Go through the material that comes after this and count the lines containing "texttt"; report only the count.
----------
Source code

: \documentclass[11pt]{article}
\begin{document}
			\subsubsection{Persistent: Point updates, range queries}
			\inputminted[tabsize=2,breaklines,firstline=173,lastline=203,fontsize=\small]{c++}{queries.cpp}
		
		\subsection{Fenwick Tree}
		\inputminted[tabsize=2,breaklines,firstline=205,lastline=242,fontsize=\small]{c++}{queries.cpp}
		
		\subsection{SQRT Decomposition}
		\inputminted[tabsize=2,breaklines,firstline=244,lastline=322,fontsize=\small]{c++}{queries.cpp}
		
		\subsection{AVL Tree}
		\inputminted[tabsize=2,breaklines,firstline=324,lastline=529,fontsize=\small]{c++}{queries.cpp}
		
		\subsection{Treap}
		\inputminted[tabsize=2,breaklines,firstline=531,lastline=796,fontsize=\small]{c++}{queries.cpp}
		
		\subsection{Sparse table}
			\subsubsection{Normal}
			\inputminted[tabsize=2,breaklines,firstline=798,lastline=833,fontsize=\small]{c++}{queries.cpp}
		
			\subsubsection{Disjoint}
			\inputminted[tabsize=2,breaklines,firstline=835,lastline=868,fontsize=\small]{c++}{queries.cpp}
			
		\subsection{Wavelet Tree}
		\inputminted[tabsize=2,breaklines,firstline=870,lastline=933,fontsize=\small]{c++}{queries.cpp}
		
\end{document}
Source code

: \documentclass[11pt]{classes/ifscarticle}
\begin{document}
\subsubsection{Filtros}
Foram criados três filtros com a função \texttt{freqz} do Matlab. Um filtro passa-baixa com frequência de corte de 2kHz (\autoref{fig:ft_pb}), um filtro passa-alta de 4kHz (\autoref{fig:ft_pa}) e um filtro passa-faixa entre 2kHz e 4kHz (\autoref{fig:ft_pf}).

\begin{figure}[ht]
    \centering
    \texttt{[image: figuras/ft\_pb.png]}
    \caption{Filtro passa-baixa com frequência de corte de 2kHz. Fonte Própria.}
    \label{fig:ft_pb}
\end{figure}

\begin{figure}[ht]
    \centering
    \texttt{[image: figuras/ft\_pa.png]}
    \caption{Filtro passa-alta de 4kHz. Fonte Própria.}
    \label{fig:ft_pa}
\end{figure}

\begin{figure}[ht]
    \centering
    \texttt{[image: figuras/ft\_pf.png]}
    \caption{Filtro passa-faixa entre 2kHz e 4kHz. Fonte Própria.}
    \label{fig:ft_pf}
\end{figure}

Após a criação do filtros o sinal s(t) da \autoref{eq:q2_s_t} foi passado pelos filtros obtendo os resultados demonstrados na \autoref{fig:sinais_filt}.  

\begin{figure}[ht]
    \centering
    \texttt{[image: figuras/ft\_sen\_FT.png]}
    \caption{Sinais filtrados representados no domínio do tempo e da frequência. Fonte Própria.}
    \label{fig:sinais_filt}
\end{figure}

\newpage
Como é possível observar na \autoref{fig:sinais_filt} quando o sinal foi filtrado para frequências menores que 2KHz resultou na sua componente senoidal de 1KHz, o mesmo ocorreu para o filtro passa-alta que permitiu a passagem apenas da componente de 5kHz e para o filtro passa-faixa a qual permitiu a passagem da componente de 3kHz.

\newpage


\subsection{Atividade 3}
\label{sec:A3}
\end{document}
----------
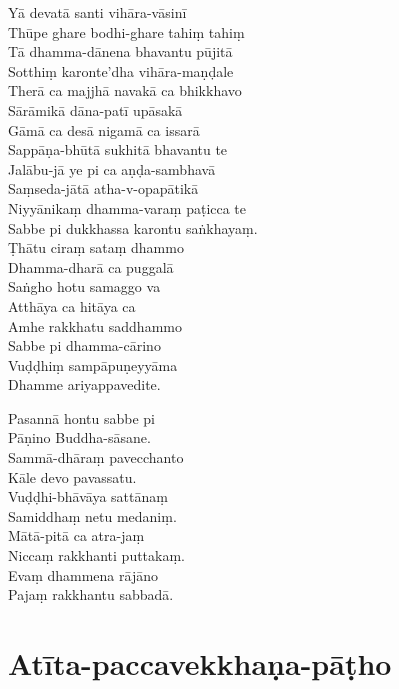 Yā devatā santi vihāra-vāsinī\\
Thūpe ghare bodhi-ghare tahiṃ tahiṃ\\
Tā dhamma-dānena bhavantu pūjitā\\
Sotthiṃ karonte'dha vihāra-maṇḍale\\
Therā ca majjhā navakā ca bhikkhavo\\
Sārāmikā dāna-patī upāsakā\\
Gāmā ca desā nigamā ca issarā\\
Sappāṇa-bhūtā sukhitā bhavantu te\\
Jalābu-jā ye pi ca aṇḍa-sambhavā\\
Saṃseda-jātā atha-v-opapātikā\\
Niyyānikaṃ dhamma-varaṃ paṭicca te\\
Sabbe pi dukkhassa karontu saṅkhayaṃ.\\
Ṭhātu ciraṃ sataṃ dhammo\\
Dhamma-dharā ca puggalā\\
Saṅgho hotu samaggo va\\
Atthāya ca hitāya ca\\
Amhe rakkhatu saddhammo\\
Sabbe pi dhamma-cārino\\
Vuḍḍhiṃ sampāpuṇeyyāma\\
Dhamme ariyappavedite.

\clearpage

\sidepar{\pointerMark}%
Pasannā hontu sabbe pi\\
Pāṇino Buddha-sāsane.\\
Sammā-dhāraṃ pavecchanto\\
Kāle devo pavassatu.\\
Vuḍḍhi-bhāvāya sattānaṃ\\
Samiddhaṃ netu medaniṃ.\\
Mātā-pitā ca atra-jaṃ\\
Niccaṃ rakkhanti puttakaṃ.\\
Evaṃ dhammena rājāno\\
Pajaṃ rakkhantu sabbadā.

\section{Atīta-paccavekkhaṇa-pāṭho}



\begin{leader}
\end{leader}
----------
#### ANSWER SPACE:
5